__Your objective__. The answer is one number: how many lines in the data below hold "Dann".
——————
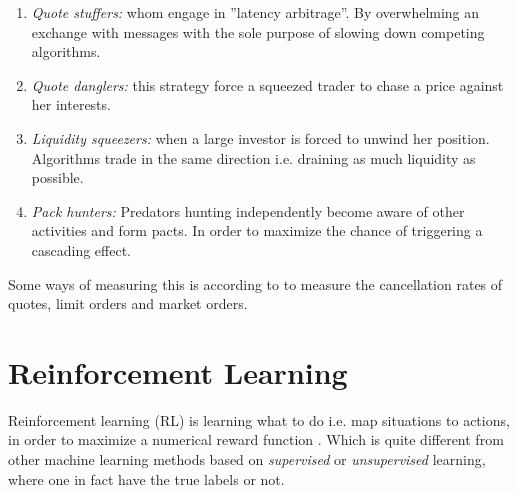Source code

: \documentclass{kththesis}
\theoremstyle{definition}
\begin{document}
\begin{enumerate}
    \item \textit{Quote stuffers:} whom engage in ''latency arbitrage''. By overwhelming an exchange with messages with the sole purpose of slowing down competing algorithms.
    \item \textit{Quote danglers:} this strategy force a squeezed trader to chase a price against her interests. 
    
    \item \textit{Liquidity squeezers:} when a large investor is forced to unwind her position. Algorithms trade in the same direction i.e. draining as much liquidity as possible. 
    \item \textit{Pack hunters:} Predators hunting independently become aware of other activities and form pacts. In order to maximize the chance of triggering a cascading effect.   
\end{enumerate}
Some ways of measuring this is according to \textcite{de2018advances} to measure the cancellation rates of quotes, limit orders and market orders.


\section{Reinforcement Learning}
Reinforcement learning (RL) is learning what to do i.e. map situations to actions, in order to maximize a numerical reward function \parencite{sutton1998reinforcement}. Which is quite different from other machine learning methods based on \textit{supervised} or \textit{unsupervised} learning, where one in fact have the true labels or not.
\end{document}
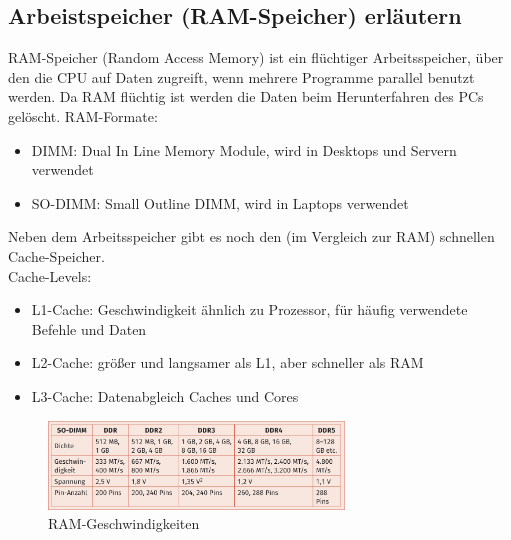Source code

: \subsection{Arbeistspeicher (RAM-Speicher) erläutern}
    \begin{subindent}
        RAM-Speicher (Random Access Memory) ist ein flüchtiger Arbeitsspeicher, über den die CPU auf Daten zugreift, wenn mehrere Programme parallel benutzt werden. Da RAM flüchtig ist werden die Daten beim Herunterfahren des PCs gelöscht.
        RAM-Formate:
        \begin{itemize}[itemsep=0.1em, parsep=0.3em]
            \item DIMM\@: Dual In Line Memory Module, wird in Desktops und Servern verwendet
            \item SO-DIMM\@: Small Outline DIMM, wird in Laptops verwendet
        \end{itemize}
        Neben dem Arbeitsspeicher gibt es noch den (im Vergleich zur RAM) schnellen Cache-Speicher. \\
        Cache-Levels:
        \begin{itemize}[itemsep=0.1em, parsep=0.3em]
            \item L1-Cache: Geschwindigkeit ähnlich zu Prozessor, für häufig verwendete Befehle und Daten
            \item L2-Cache: größer und langsamer als L1, aber schneller als RAM
            \item L3-Cache: Datenabgleich Caches und Cores
        \end{itemize}
    \end{subindent}

    \begin{figure}[ht]
        \centering
        \includegraphics[width=0.7\textwidth]{./images/2.4.4_ramspeeds.png}
        \caption{RAM-Geschwindigkeiten}\label{fig:RAM-Geschwindigkeiten}
    \end{figure}

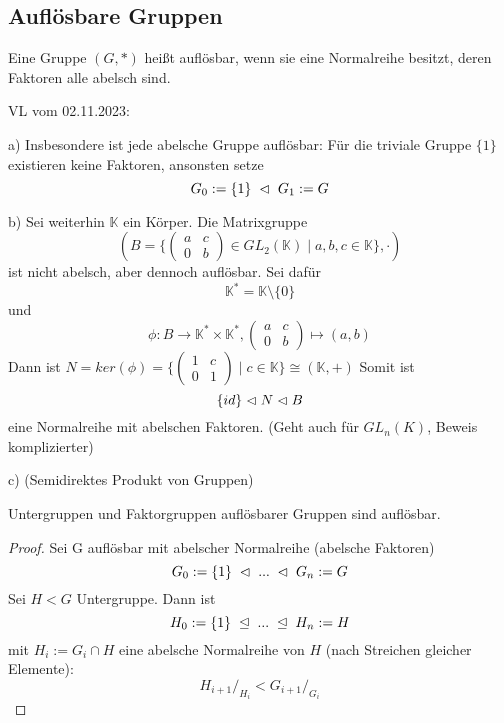 \documentclass[../main.tex]{subfiles}
\begin{document}
\subsection{Auflösbare Gruppen}
\begin{definition}
    Eine Gruppe $(G,*)$ heißt auflösbar, wenn sie eine Normalreihe besitzt, deren Faktoren alle abelsch sind.
\end{definition}
\begin{flushright}
VL vom 02.11.2023:
\end{flushright}
\begin{example}
    a) Insbesondere ist jede abelsche Gruppe auflösbar: Für die triviale Gruppe $\{1\}$ existieren keine Faktoren, ansonsten setze $$G_0 := \{1\} \; \vartriangleleft \; G_1 := G$$

    b) Sei weiterhin $\mathbb{K}$ ein Körper. Die Matrixgruppe $$(B = \{\begin{pmatrix} a & c \\ 0 & b \end{pmatrix} \in GL_2(\mathbb{K}) \mid a,b,c \in \mathbb{K}\}, \cdot)$$ ist nicht abelsch, aber dennoch auflösbar. Sei dafür $$\mathbb{K}^* = \mathbb{K}\setminus\{0\}$$ und $$\phi: B \rightarrow \mathbb{K}^* \times \mathbb{K}^*, \begin{pmatrix} a & c \\ 0 & b
    \end{pmatrix} \mapsto (a,b)$$ Dann ist $N = ker(\phi) = \{\begin{pmatrix}
        1 & c \\ 0 & 1
    \end{pmatrix} \mid c \in \mathbb{K}\} \cong (\mathbb{K},+)$ Somit ist $$\{id\} \vartriangleleft N \vartriangleleft B$$ eine Normalreihe mit abelschen Faktoren. (Geht auch für $GL_n(K)$, Beweis komplizierter)

    c) (Semidirektes Produkt von Gruppen) \TODO
\end{example}
\begin{theorem}\label{thm:ug:aufloesbar}\label{theo:1.12}
    Untergruppen und Faktorgruppen auflösbarer Gruppen sind auflösbar.
\end{theorem}
\begin{proof}
    Sei G auflösbar mit abelscher Normalreihe (abelsche Faktoren) 
    $$G_0 := \{1\} \; \vartriangleleft \; ... \; \vartriangleleft \; G_n := G$$
    Sei $H < G$ Untergruppe. Dann ist $$H_0 := \{1\} \; \trianglelefteq \; ... \; \trianglelefteq \; H_n := H$$ mit $H_i := G_i \cap H$ eine abelsche Normalreihe von $H$ (nach Streichen gleicher Elemente):
    $$H_{i+1}/_{H_i} < G_{i+1}/_{G_i}$$
\end{proof}
\end{document}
——————
__Task output__. 2